Yani aslen, dindar Müslümanlar ve Kürtler ile ülkenin gayrimüslimleri aynı kaybedenler kulübünün bir üyesidir. Din farkı, II. Abdülhamit'in hataları, istibdadı kafaları karıştırmış, yobazlık İttihatçıların kullandığı bir manivela olmuş olsa da, gerçek durum budur.

Mustafa Kemal, Enver'in daha rasyonel ve zeki bir kopyasıdır ve Kemalistler İttihatçıların B takımıdır. Onlar da Batı hayranlığı-kompleksiyle doluydular ve ülkeyi buna göre kurmaktan başka bir modelleri olamazdı. Türkiye, paylaşılması çok kanlı olacak stratejik bir ülkeydi ve Rusya'nın sıcak denizlere inmesiyle sonuçlanabilirdi. Nasıl olsa, Türkiye artık genetiğine nüfuz edilmiş bir yarı sömürge adayıydı. Mustafa Kemal'in dehası, bu kritik dengelerden bir ülke çıkaran diplomasi yeteneğindedir ve evet bu değerli bir şeydir.

Hasılı, Batı böyle

kopya edilince, haliyle Tek Parti diktatörlüğü ancak faşizm yenilene kadar sürdürülebilirdi. Öyle de oldu ve sadece totaliter laiklik değil, Batı'nın 'iyi şeyleri' de bir çelişki olarak ülkenin içine girdi.

Batı'nın operasını alıp, seçimlerini almamak olmazdı.
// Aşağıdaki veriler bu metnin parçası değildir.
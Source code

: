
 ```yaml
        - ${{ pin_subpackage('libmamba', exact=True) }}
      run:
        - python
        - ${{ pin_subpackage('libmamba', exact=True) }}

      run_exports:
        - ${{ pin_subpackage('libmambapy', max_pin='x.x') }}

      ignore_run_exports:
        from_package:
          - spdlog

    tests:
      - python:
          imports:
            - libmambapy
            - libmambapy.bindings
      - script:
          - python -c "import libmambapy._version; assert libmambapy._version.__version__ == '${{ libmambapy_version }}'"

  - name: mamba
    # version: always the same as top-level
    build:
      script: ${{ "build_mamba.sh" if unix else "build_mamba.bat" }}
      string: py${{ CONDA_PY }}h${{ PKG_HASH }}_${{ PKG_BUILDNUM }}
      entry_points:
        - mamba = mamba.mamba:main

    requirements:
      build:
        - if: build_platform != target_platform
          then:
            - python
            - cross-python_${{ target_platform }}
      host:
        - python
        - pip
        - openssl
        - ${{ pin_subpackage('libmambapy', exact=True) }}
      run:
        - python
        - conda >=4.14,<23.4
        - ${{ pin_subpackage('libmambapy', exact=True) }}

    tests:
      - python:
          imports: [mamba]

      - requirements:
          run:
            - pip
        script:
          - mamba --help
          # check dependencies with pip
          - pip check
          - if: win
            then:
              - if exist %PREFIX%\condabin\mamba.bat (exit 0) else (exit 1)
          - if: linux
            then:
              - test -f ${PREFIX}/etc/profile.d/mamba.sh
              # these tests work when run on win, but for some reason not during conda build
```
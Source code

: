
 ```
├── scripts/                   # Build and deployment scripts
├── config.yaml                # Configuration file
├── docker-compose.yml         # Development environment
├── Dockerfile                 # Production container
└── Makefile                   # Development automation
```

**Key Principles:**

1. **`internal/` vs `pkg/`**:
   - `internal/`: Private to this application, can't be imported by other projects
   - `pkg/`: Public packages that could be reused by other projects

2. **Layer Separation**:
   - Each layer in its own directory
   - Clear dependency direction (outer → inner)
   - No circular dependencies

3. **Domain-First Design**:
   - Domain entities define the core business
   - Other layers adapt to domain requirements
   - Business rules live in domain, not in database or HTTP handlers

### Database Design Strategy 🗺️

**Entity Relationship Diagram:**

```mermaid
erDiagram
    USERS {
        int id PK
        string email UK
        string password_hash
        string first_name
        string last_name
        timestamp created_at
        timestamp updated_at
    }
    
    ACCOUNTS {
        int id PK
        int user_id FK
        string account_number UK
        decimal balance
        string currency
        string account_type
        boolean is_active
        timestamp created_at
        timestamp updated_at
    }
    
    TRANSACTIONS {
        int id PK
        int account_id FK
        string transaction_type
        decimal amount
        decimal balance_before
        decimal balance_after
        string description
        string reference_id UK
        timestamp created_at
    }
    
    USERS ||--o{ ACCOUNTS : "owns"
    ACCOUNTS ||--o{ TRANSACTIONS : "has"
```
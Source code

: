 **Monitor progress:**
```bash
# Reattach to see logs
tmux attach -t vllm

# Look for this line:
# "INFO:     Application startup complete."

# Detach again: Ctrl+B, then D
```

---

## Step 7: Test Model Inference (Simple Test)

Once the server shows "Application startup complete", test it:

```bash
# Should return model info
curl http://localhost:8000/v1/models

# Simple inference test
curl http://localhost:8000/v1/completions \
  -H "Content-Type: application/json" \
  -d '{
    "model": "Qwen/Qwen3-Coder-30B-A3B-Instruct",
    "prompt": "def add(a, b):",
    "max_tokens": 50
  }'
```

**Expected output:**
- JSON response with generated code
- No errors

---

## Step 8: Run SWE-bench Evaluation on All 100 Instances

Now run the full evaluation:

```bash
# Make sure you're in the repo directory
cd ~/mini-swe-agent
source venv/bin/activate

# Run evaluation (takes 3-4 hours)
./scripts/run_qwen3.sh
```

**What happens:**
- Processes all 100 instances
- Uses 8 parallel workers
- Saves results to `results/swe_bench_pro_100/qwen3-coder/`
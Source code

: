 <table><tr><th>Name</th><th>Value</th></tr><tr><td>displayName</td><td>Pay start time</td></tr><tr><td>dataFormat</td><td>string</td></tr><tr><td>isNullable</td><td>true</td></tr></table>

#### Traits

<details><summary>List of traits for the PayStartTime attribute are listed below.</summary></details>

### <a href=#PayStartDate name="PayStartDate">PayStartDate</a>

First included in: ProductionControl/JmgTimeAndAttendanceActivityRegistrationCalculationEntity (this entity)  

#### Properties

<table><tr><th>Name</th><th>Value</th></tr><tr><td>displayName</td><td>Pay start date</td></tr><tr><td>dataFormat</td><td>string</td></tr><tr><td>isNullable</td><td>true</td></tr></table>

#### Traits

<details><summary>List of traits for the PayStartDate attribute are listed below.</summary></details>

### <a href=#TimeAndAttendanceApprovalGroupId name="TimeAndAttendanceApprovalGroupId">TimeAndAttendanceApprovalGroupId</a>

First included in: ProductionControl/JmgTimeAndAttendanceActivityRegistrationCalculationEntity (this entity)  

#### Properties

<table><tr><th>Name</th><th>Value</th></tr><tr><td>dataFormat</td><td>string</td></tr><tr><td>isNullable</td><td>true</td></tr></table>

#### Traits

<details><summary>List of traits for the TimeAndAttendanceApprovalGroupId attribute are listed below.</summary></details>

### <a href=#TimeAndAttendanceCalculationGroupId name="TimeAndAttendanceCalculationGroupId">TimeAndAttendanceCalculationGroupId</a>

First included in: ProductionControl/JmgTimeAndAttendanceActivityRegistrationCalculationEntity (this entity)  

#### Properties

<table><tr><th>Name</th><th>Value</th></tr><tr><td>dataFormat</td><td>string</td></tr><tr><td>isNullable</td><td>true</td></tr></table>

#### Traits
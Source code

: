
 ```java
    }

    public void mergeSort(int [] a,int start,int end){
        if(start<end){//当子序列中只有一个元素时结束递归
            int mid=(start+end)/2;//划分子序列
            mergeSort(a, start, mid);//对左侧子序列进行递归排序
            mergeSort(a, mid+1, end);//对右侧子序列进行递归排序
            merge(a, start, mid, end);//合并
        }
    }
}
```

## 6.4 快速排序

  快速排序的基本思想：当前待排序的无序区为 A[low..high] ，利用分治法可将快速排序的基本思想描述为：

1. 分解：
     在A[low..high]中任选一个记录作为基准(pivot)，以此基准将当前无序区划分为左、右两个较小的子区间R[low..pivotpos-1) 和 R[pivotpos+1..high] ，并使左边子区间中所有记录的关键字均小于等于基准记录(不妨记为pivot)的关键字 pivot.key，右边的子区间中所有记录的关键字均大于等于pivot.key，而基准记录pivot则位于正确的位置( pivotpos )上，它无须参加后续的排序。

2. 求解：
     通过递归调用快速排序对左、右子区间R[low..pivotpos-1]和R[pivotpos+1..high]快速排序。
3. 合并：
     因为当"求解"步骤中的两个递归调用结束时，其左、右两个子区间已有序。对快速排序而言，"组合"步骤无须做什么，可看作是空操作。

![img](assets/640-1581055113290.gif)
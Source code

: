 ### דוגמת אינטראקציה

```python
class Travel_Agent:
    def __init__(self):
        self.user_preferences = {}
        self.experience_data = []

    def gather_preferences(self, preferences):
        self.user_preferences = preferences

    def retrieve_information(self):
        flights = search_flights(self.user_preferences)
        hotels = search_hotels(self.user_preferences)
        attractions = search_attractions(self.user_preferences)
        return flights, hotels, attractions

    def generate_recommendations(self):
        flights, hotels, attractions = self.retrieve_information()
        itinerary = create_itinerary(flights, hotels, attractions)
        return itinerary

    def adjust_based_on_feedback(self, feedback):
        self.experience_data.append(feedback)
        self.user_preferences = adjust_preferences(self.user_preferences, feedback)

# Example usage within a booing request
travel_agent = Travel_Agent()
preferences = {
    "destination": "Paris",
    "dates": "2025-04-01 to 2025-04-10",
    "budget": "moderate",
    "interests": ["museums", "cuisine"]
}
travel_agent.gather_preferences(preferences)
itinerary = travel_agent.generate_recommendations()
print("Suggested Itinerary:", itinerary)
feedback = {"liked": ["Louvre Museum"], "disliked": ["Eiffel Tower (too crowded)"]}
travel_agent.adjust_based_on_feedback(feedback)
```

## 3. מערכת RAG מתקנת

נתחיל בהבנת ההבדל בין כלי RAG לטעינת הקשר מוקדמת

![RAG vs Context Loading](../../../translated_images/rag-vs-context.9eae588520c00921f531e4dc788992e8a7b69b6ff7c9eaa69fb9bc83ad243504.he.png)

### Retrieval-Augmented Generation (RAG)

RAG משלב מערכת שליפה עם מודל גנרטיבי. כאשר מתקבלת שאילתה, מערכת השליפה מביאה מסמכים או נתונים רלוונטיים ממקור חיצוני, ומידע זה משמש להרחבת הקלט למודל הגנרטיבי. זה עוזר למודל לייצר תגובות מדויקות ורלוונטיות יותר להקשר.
İkinci husus ise, halkın zaten dönüştürülebileceğine olan inançtı. Elde koca bir diktatörlük imkânı vardı ve kalan 'azınlıklar' kaçırtılabilir, 'dindar halk' ve 'Kürtler' tehdit oluşturamayacak şekilde dönüştürülebilirdi. Bunda tamamen başarısız olunduğu söylenemez. Bugün ülkede ciddi anlamda İslamofobik ve Batı hayranı bir halk kitlesi vardır ve Gezi, evet, istisnaları ayrı tutmakla birlikte dindar hükümete karşı bir küçük burjuva ayaklanmasıdır. Gezi'den eşitçi, özgürlükçü bir siyasi damarın çıkacağını savunanlar, oyların HDP'ye mi, yoksa CHP üzerinden darbe ittifakına mı gittiğine bakabilirler. Bu normaldir.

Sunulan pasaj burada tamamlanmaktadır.